# Multi-Start Optimization Basics

This tutorial demonstrates how multi-start optimization helps find global optima
in curve fitting problems with multiple local minima.

**Features demonstrated:**
- Local minima trap problem in nonlinear optimization
- `GlobalOptimizationConfig` configuration
- `curve_fit()` with `global_optimization` parameter
- Comparison of single-start vs multi-start results
- Visualization of loss landscape and starting point distribution

In [None]:
# Configure matplotlib for inline plotting (MUST come before imports)
%matplotlib inline

In [None]:
import numpy as np
import jax.numpy as jnp
import matplotlib.pyplot as plt

from nlsq import curve_fit, GlobalOptimizationConfig

## 1. The Problem: Local Minima Traps

Many real-world curve fitting problems have multiple local minima.

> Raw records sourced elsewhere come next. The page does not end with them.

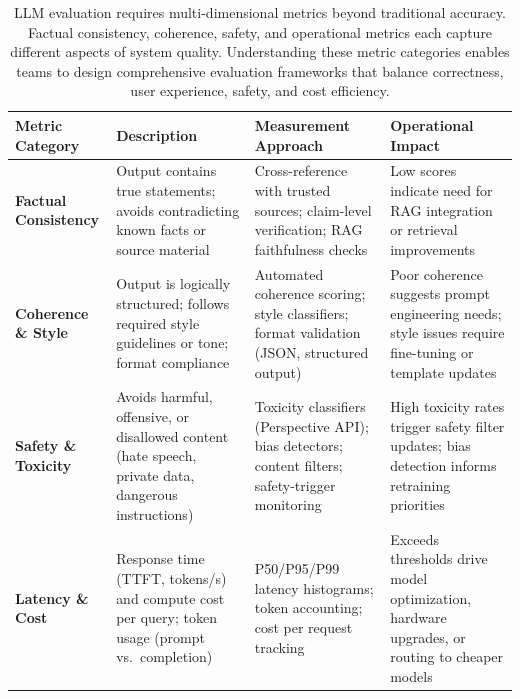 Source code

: \begin{table}[t]
\centering
\small
\caption{LLM evaluation requires multi-dimensional metrics beyond traditional accuracy. Factual consistency, coherence, safety, and operational metrics each capture different aspects of system quality. Understanding these metric categories enables teams to design comprehensive evaluation frameworks that balance correctness, user experience, safety, and cost efficiency.}
\label{tab:ch02_evaluation_metrics}
\setlength{\tabcolsep}{6pt}
\renewcommand{\arraystretch}{1.3}
\begin{tabularx}{\linewidth}{@{}>{\raggedright\arraybackslash}p{3.2cm}>{\raggedright\arraybackslash}X>{\raggedright\arraybackslash}X>{\raggedright\arraybackslash}X@{}}
\toprule
\rowcolor{gray!15}
\textbf{Metric Category} & \textbf{Description} & \textbf{Measurement Approach} & \textbf{Operational Impact} \\
\midrule
\textbf{Factual Consistency} & Output contains true statements; avoids contradicting known facts or source material & Cross-reference with trusted sources; claim-level verification; RAG faithfulness checks & Low scores indicate need for RAG integration or retrieval improvements \\
\addlinespace[2pt]
\textbf{Coherence \& Style} & Output is logically structured; follows required style guidelines or tone; format compliance & Automated coherence scoring; style classifiers; format validation (JSON, structured output) & Poor coherence suggests prompt engineering needs; style issues require fine-tuning or template updates \\
\addlinespace[2pt]
\textbf{Safety \& Toxicity} & Avoids harmful, offensive, or disallowed content (hate speech, private data, dangerous instructions) & Toxicity classifiers (Perspective API); bias detectors; content filters; safety-trigger monitoring & High toxicity rates trigger safety filter updates; bias detection informs retraining priorities \\
\addlinespace[2pt]
\textbf{Latency \& Cost} & Response time (TTFT, tokens/s) and compute cost per query; token usage (prompt vs.\ completion) & P50/P95/P99 latency histograms; token accounting; cost per request tracking & Exceeds thresholds drive model optimization, hardware upgrades, or routing to cheaper models \\
\bottomrule
\end{tabularx}
\end{table}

A standard
single-start optimizer may converge to a suboptimal local minimum instead of
the global optimum, depending on the initial parameter guess.

In [None]:
# Set random seed for reproducibility
np.random.seed(42)

In [None]:
# Define a multimodal sinusoidal model that has multiple local minima
def multimodal_model(x, a, b, c, d):
    """Multimodal model: y = a * sin(b * x + c) + d
    
    This model has multiple local minima due to the periodicity of sin().
    Different combinations of (b, c) can produce similar fits.
    """
    return a * jnp.sin(b * x + c) + d

In [None]:
# Generate synthetic data with known true parameters
n_samples = 200
x_data = np.linspace(0, 4 * np.pi, n_samples)

# True parameters
true_a, true_b, true_c, true_d = 2.0, 1.5, 0.5, 1.0

# Generate noisy observations
y_true = true_a * np.sin(true_b * x_data + true_c) + true_d
noise = 0.2 * np.random.randn(n_samples)
y_data = y_true + noise

print(f"True parameters: a={true_a}, b={true_b}, c={true_c}, d={true_d}")
print(f"Dataset: {n_samples} points")

In [None]:
# Visualize the data
fig, ax = plt.subplots(figsize=(10, 5))
ax.scatter(x_data, y_data, alpha=0.5, s=10, label="Noisy data")
ax.plot(x_data, y_true, "r-", linewidth=2, label="True function")
ax.set_xlabel("x")
ax.set_ylabel("y")
ax.set_title("Synthetic Data: Multimodal Sinusoidal Model")
ax.legend()
plt.tight_layout()
plt.savefig("figures/01_data_visualization.png", dpi=300, bbox_inches="tight")
plt.show()

## 2. Single-Start Optimization: The Local Minima Problem

Let's try fitting with a poor initial guess. Single-start optimization may
get trapped in a local minimum.

In [None]:
# Define bounds for parameters
# a: [0.5, 5], b: [0.5, 3], c: [-pi, pi], d: [-2, 5]
bounds = ([0.5, 0.5, -np.pi, -2.0], [5.0, 3.0, np.pi, 5.0])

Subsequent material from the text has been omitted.